Mesmo antes da abertura das mesas, o dia amanheceu com notícias de brigas pelo menos em dois locais. Em um deles, no pequeno distrito de Sapucai (a 100 km de Assunção), um homem chegou a ter parte da orelha cortada após uma discussão entre os dois partidos sobre onde a urna seria instalada.
A comissão de observação eleitoral da OEA (Organização dos Estados Americanos) diz que registrou “um uso excessivo do voto assistido e recebeu denúncias de violação do voto secreto”. “A missão acolhe com satisfação o pronunciamento da Justiça Eleitoral desestimulando esse tipo de voto”, afirma a entidade.
A crítica mais frequente é de membros dos partidos que entram nas urnas junto com os eleitores, sob o pretexto de ajudar idosos ou pessoas com deficiência (o que é permitido), mas acabam induzindo o voto a determinado candidato. Com os postos de votação mais cheios, fica mais difícil fiscalizar.
“Está mais cheio porque as pessoas querem mudança”, palpita a veterinária Andrea Espínola, 33, com o filho, Santiago, no colo. “Mas, como sempre, acho que o Colorado vai ganhar”, diz, enquanto espera o irmão terminar de votar no colégio San José, um dos mais abastados, no centro da capital paraguaia.

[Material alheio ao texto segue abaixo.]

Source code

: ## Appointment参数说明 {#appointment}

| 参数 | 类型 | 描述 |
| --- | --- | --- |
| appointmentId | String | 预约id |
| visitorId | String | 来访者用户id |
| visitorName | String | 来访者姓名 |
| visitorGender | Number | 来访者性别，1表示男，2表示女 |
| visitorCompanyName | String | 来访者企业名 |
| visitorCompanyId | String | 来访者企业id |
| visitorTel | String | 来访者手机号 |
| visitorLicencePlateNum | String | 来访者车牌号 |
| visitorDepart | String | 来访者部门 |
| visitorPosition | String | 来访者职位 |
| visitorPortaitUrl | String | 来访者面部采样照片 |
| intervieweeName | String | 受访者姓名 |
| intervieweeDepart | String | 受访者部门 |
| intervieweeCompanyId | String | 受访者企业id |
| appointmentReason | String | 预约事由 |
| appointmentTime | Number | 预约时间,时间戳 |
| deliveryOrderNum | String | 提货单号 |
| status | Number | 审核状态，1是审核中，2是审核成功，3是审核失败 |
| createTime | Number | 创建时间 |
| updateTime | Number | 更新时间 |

“As pessoas também ainda não se acostumaram com a máquina, só sabem votar manual”, afirma o ajudante de caminhão Carlos Arruba, 47, na escola de Chacarita. É a primeira vez que o país utiliza máquinas nas eleições gerais, que já haviam sido usadas nas primárias e em eleições municipais.
As urnas não são eletrônicas, já que não estão ligadas a uma rede, mas imprimem um boletim de voto. Isso evita uma prática antiga no Paraguai, chamada de “compra de mesa”, na qual os membros de partidos maiores dividiam ilegalmente os votos de partidos menores.
Nas eleições paraguaias, as siglas também são autorizadas a transportar eleitores aos locais de votação, mas sem identificação ou propaganda nos veículos. Ali em Chacarita, carros e motos não paravam de chegar por volta das 10h, o que fez o pátio do colégio se apinhar.
Idosos e pessoas com dificuldade de locomoção disputavam espaço enquanto outros desanimados esperavam por longos períodos. Do lado de fora, ambulantes vendendo Coca-Cola e pipoca aproveitavam o movimento -o país tem uma taxa altíssima de trabalho informal, de 64%, contra 40% no Brasil.
“Para mim dá igual, mas votei em Santi [Peña] pela parte da família, me convenceu por isso”, disse a aposentada Clotilde Cardozo, 54, enquanto terminava um salgado na porta da escola. “Não quero que meu neto esteja com homens, essas coisas.” Evangélica, ela rejeita a terceira via que despontou nas intenções de voto nas últimas semanas. “No [extremista] Paraguayo Cubas não voto porque ele é louco. Falou em abaixar o preço da maconha. Mesmo que seja piada, não se pode falar essas coisas”, defende.
Foi justamente o mesmo motivo que fez o churrasqueiro Carlos Ivañez, 35, escolher o ex-senador, que é comparado a Jair Bolsonaro (PL) e já chegou a defender a morte de “ao menos 100 mil brasileiros”. “Votei porque ele vai dar uma coça nessa polícia, porque ele é louco. Os outros ficam só de blá-blá-blá”, diz, enquanto assa uma linguiça.